YOUR INSTRUCTIONS → Reading the listing below, count the lines that contain the word "concise" and give that count alone.

----------------

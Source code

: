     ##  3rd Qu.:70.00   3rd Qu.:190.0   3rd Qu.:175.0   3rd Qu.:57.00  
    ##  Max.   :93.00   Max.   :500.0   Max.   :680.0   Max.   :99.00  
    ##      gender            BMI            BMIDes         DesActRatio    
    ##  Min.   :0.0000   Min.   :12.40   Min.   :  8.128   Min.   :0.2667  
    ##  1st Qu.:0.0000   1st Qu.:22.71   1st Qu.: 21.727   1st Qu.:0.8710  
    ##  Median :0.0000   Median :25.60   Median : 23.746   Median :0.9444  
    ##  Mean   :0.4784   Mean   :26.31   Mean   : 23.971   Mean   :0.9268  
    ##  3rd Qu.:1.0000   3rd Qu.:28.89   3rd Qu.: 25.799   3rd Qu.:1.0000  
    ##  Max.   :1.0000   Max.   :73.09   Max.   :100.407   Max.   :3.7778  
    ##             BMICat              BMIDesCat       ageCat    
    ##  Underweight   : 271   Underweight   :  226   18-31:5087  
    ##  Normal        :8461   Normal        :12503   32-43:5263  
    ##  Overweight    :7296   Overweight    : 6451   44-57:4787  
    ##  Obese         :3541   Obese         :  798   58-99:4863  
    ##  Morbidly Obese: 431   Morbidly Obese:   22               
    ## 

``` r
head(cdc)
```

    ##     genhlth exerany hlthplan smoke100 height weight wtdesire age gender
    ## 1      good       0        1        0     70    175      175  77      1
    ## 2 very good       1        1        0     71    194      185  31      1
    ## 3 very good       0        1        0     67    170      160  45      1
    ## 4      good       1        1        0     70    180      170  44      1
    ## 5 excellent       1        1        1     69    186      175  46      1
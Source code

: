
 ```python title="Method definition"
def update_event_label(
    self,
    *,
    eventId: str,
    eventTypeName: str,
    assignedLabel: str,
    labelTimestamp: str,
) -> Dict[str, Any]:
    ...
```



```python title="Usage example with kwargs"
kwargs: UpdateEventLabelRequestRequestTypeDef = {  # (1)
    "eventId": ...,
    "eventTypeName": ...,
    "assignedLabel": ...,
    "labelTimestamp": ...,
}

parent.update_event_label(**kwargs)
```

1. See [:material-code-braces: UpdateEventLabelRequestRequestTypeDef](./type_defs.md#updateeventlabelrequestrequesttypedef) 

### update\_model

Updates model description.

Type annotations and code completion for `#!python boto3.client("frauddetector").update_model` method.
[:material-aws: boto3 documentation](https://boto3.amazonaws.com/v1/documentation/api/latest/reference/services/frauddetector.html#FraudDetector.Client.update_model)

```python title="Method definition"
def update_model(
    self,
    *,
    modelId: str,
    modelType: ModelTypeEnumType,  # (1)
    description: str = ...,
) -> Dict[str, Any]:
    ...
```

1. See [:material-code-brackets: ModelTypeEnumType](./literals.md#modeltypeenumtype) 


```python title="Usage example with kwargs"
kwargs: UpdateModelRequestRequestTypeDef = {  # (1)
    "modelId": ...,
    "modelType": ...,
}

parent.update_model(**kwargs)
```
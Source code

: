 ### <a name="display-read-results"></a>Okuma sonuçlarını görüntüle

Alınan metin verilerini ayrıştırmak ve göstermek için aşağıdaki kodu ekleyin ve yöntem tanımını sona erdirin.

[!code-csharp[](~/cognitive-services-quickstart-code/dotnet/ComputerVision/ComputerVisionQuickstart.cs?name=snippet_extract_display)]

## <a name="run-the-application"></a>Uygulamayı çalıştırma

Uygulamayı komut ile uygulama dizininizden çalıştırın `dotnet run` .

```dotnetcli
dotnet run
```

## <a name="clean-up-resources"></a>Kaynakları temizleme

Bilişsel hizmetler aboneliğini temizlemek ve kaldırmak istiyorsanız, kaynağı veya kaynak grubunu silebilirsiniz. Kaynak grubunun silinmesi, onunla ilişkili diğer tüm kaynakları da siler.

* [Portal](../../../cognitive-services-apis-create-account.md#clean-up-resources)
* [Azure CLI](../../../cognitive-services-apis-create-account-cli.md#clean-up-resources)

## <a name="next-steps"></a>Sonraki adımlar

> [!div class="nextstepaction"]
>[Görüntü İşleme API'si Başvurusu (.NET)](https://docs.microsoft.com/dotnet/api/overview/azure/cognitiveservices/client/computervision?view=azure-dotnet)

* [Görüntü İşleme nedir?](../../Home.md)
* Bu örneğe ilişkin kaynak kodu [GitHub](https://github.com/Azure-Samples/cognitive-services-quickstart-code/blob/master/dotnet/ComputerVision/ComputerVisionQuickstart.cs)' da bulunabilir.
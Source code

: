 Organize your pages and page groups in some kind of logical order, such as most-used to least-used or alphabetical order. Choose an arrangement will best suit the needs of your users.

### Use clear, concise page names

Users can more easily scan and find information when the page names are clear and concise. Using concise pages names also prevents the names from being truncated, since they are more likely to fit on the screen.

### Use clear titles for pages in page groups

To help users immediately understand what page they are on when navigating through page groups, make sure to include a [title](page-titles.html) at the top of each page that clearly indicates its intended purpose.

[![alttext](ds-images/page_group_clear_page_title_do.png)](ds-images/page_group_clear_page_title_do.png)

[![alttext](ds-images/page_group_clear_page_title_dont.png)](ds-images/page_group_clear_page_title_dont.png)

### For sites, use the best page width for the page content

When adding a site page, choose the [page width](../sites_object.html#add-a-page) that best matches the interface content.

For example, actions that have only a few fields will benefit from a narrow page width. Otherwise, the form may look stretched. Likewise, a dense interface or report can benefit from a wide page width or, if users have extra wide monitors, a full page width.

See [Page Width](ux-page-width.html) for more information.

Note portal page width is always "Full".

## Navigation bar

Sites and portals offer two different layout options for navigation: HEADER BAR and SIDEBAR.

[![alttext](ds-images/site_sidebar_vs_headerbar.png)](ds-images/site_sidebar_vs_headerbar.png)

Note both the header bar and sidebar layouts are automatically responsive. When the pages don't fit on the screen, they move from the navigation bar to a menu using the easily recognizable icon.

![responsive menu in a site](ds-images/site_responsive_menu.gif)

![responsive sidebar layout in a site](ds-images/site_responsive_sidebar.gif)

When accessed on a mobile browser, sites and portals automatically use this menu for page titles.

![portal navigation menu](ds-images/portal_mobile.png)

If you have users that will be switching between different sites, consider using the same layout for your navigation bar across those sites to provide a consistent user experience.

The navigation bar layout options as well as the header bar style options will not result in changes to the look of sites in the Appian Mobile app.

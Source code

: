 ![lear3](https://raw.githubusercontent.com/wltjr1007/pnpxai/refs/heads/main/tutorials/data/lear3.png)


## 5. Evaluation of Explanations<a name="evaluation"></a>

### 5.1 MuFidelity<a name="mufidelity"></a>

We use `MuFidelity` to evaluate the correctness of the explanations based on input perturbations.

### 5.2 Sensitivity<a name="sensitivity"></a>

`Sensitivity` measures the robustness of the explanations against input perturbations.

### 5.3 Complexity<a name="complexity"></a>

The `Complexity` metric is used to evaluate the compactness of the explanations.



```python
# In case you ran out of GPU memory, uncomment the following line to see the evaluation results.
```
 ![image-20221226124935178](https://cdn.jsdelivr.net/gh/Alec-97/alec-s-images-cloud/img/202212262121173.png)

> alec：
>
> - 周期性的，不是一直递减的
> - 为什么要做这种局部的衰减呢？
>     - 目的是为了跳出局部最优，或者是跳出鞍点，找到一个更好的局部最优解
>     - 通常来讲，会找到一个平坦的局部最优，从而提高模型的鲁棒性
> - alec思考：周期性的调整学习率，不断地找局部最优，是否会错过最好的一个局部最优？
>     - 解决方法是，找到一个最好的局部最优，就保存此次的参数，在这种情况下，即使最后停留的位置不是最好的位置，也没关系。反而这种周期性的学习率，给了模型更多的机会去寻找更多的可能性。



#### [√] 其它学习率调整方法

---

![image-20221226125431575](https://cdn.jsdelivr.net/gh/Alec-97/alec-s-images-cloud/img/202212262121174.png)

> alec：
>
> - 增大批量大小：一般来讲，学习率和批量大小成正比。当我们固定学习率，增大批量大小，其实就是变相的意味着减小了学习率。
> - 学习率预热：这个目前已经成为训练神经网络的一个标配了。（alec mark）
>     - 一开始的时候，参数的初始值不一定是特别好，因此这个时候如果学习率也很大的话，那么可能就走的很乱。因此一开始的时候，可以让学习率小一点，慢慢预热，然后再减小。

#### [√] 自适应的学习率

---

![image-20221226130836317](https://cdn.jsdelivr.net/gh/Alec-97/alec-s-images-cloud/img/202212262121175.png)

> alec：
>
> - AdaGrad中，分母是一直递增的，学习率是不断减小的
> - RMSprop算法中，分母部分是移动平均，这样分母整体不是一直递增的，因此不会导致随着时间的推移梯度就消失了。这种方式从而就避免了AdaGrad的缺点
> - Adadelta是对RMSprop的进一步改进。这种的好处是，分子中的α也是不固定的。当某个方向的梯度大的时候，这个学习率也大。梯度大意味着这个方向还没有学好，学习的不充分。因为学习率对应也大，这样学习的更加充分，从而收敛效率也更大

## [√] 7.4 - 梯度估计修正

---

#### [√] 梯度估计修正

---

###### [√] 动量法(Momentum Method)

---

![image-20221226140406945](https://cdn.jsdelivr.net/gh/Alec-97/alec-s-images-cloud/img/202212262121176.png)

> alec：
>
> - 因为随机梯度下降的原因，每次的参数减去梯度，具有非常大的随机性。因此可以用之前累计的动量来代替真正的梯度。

----------------

ANSWER BOX → 2